▶ What you will do
Give the whole listing again, exactly as written.

▶ The data
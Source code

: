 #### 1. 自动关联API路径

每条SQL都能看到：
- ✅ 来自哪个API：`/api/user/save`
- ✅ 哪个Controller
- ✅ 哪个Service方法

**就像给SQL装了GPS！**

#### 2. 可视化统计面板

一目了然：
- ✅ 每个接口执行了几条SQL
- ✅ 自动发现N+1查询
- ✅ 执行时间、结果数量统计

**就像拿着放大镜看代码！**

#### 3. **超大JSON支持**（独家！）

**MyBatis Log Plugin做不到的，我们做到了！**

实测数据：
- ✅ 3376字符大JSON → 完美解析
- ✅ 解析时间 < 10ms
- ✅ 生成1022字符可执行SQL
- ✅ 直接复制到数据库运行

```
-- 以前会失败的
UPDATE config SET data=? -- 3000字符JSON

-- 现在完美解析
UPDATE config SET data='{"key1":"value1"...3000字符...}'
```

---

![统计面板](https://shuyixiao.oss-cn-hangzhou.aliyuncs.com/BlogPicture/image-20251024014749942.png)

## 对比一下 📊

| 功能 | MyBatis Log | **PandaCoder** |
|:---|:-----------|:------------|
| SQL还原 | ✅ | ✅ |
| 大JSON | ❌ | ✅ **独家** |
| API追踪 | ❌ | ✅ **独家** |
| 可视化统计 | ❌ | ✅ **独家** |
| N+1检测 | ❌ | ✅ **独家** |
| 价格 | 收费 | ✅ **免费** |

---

▶ Response
Source code

: #### 1. 自动关联API路径

每条SQL都能看到：
- ✅ 来自哪个API：`/api/user/save`
- ✅ 哪个Controller
- ✅ 哪个Service方法

**就像给SQL装了GPS！**

#### 2. 可视化统计面板

一目了然：
- ✅ 每个接口执行了几条SQL
- ✅ 自动发现N+1查询
- ✅ 执行时间、结果数量统计

**就像拿着放大镜看代码！**

#### 3. **超大JSON支持**（独家！）

**MyBatis Log Plugin做不到的，我们做到了！**

实测数据：
- ✅ 3376字符大JSON → 完美解析
- ✅ 解析时间 < 10ms
- ✅ 生成1022字符可执行SQL
- ✅ 直接复制到数据库运行

```
-- 以前会失败的
UPDATE config SET data=? -- 3000字符JSON

-- 现在完美解析
UPDATE config SET data='{"key1":"value1"...3000字符...}'
```

---

![统计面板](https://shuyixiao.oss-cn-hangzhou.aliyuncs.com/BlogPicture/image-20251024014749942.png)

## 对比一下 📊

| 功能 | MyBatis Log | **PandaCoder** |
|:---|:-----------|:------------|
| SQL还原 | ✅ | ✅ |
| 大JSON | ❌ | ✅ **独家** |
| API追踪 | ❌ | ✅ **独家** |
| 可视化统计 | ❌ | ✅ **独家** |
| N+1检测 | ❌ | ✅ **独家** |
| 价格 | 收费 | ✅ **免费** |

---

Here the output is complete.